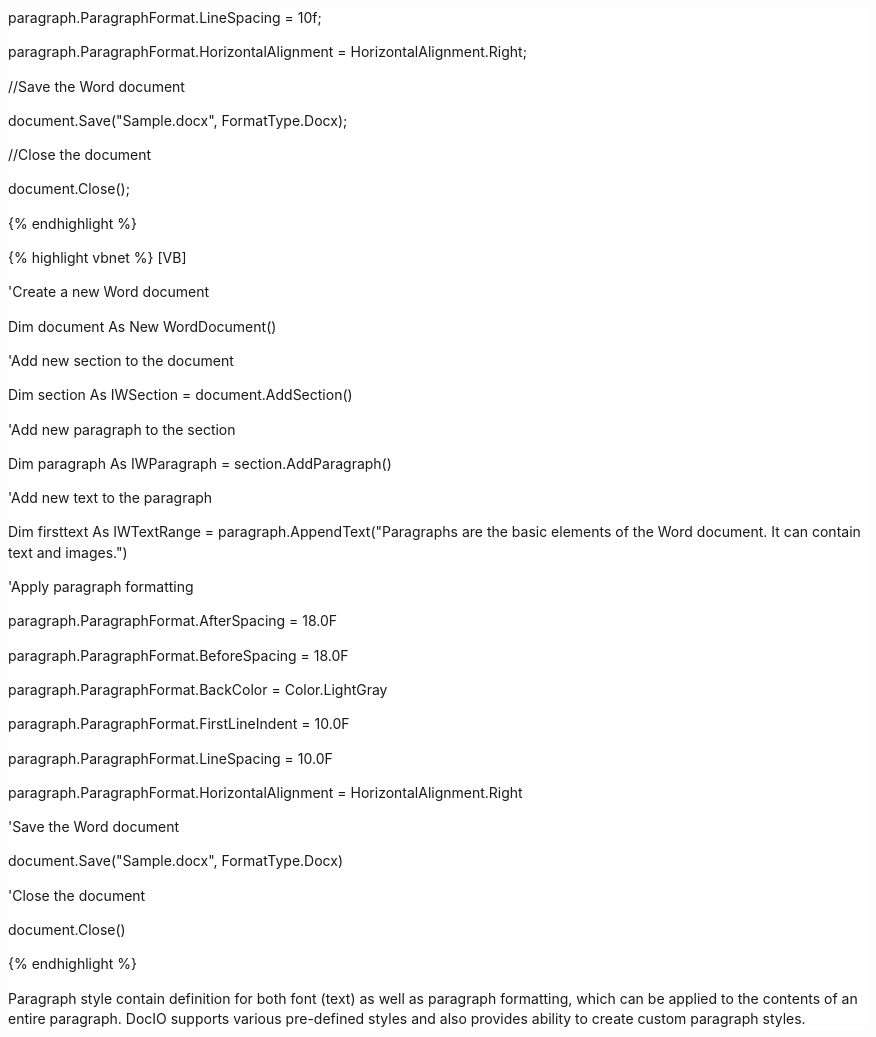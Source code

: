
paragraph.ParagraphFormat.LineSpacing = 10f;

paragraph.ParagraphFormat.HorizontalAlignment = HorizontalAlignment.Right;

//Save the Word document

document.Save("Sample.docx", FormatType.Docx);

//Close the document

document.Close();



{% endhighlight %}

{% highlight vbnet %}
[VB]

'Create a new Word document 

Dim document As New WordDocument()

'Add new section to the document

Dim section As IWSection = document.AddSection()

'Add new paragraph to the section

Dim paragraph As IWParagraph = section.AddParagraph()

'Add new text to the paragraph

Dim firsttext As IWTextRange = paragraph.AppendText("Paragraphs are the basic elements of the Word document. It can contain text and images.")

'Apply paragraph formatting

paragraph.ParagraphFormat.AfterSpacing = 18.0F

paragraph.ParagraphFormat.BeforeSpacing = 18.0F

paragraph.ParagraphFormat.BackColor = Color.LightGray

paragraph.ParagraphFormat.FirstLineIndent = 10.0F

paragraph.ParagraphFormat.LineSpacing = 10.0F

paragraph.ParagraphFormat.HorizontalAlignment = HorizontalAlignment.Right

'Save the Word document

document.Save("Sample.docx", FormatType.Docx)

'Close the document

document.Close()



{% endhighlight %}

Paragraph style contain definition for both font (text) as well as paragraph formatting, which can be applied to the contents of an entire paragraph. DocIO supports various pre-defined styles and also provides ability to create custom paragraph styles.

___

Task goal:
Transcribe each line of the data above, unaltered, from the one where "to the document" appears to the one where "to the paragraph" appears, inclusive of both.

Task result:
'Add new section to the document

Dim section As IWSection = document.AddSection()

'Add new paragraph to the section

Dim paragraph As IWParagraph = section.AddParagraph()

'Add new text to the paragraph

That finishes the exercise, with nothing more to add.